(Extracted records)
------------------------------
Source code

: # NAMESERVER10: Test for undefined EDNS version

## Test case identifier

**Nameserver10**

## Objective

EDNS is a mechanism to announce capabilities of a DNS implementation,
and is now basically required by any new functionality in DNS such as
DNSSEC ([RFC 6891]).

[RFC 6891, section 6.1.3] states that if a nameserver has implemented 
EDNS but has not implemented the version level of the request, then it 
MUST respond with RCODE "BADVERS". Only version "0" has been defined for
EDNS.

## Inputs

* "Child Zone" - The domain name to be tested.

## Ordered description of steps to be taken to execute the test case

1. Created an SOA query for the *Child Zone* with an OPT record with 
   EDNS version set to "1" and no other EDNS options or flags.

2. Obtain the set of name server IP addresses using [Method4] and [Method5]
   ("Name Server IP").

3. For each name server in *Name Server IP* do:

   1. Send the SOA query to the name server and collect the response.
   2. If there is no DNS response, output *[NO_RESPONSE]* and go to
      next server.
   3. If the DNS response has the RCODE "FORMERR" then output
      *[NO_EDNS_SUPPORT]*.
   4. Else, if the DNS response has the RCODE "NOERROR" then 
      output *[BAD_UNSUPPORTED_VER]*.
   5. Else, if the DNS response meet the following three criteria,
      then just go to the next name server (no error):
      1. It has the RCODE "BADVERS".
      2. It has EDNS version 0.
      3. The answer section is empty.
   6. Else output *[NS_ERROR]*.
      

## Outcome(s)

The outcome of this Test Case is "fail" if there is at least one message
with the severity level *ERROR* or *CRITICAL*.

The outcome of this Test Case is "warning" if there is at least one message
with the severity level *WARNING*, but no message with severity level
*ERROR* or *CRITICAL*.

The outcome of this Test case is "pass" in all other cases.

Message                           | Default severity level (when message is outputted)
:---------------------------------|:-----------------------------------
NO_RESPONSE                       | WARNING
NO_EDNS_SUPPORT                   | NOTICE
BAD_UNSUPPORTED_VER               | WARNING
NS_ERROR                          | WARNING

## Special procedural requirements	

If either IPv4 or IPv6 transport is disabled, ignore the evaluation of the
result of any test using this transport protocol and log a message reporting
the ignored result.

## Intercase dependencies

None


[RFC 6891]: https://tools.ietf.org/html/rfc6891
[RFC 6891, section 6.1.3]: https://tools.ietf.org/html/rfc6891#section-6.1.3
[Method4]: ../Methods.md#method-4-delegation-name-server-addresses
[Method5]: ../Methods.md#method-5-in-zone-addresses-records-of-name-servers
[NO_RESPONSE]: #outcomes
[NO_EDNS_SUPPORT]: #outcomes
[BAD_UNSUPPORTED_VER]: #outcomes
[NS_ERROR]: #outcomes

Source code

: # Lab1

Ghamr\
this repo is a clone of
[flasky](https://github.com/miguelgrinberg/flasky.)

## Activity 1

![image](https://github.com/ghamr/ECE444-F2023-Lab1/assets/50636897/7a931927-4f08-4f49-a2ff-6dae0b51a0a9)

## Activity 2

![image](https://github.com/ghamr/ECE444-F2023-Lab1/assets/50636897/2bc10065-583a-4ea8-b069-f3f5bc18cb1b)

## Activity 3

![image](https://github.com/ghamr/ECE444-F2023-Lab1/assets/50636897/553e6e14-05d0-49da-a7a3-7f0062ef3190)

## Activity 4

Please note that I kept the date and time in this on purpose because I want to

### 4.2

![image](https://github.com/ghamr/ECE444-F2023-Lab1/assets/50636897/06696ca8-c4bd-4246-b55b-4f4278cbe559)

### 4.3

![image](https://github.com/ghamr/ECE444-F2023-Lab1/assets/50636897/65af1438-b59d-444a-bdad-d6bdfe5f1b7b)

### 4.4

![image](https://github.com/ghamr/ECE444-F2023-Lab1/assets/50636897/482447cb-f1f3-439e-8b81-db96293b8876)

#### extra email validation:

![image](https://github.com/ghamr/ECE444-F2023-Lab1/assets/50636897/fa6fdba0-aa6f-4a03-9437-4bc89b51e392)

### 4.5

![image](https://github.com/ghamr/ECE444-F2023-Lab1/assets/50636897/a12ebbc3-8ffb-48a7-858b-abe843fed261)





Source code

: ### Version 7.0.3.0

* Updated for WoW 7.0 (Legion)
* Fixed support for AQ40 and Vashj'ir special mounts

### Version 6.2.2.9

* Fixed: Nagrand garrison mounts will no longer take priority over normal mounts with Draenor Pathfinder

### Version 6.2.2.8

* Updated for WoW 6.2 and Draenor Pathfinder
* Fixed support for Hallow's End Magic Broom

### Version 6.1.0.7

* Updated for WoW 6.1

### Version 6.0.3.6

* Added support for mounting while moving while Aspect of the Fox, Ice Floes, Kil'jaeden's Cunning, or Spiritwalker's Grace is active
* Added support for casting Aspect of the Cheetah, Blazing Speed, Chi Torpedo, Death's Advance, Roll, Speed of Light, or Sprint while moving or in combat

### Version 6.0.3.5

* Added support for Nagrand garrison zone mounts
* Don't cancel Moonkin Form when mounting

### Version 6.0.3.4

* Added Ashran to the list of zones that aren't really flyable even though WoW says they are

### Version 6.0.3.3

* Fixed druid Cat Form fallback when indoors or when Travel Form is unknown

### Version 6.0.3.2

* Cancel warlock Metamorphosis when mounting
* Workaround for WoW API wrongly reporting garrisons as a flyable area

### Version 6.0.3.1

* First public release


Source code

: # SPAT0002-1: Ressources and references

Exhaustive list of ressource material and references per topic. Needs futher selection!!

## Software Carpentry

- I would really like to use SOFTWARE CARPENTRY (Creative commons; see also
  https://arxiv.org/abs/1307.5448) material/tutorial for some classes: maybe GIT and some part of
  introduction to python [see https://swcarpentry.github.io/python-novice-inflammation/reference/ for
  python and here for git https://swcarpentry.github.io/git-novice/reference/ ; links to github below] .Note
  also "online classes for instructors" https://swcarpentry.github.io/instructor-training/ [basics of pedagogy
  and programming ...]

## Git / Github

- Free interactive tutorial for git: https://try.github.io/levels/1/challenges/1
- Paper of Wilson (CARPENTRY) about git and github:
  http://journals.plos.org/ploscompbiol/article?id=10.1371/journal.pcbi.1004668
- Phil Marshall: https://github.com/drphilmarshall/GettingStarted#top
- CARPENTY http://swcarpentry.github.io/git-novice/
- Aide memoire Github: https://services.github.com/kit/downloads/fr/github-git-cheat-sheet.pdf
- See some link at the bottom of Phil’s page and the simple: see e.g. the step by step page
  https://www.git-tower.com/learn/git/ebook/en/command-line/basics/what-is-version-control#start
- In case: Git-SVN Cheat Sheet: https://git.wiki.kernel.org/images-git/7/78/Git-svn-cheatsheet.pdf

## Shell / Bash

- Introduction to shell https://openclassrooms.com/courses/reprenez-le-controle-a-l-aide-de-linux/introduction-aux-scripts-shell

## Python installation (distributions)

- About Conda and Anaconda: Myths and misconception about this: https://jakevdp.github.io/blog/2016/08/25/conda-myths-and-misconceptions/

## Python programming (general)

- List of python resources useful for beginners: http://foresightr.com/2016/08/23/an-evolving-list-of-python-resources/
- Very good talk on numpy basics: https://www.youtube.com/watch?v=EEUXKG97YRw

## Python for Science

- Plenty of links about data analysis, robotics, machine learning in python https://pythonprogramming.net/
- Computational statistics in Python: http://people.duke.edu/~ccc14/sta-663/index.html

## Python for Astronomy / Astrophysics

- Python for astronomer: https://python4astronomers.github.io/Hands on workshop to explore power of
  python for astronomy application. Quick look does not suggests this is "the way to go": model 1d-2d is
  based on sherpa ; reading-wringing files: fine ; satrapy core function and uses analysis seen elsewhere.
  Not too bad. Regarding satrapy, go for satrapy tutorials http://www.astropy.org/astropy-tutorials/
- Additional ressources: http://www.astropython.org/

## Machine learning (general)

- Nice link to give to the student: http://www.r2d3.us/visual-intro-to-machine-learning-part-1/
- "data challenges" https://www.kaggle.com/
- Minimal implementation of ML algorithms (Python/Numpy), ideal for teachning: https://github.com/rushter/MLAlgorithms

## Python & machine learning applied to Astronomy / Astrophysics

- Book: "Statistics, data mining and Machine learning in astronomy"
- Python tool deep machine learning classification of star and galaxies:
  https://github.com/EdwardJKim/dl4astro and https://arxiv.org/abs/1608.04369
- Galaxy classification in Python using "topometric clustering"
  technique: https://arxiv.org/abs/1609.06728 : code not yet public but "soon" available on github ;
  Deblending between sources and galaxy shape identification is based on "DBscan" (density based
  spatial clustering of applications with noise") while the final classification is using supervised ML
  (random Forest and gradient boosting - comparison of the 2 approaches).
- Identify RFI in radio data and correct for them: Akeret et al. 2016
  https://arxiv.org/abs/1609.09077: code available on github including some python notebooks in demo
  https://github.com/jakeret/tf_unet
------------------------------
## [ACTION ITEM]
Out of the data above, set down the lines from the one with "## Test case identifier" to the one with "[RFC 6891, section 6.1.3] states", both included, exactly as written and with no additions.

## [RESULT BELOW]
## Test case identifier

**Nameserver10**

## Objective

EDNS is a mechanism to announce capabilities of a DNS implementation,
and is now basically required by any new functionality in DNS such as
DNSSEC ([RFC 6891]).

[RFC 6891, section 6.1.3] states that if a nameserver has implemented 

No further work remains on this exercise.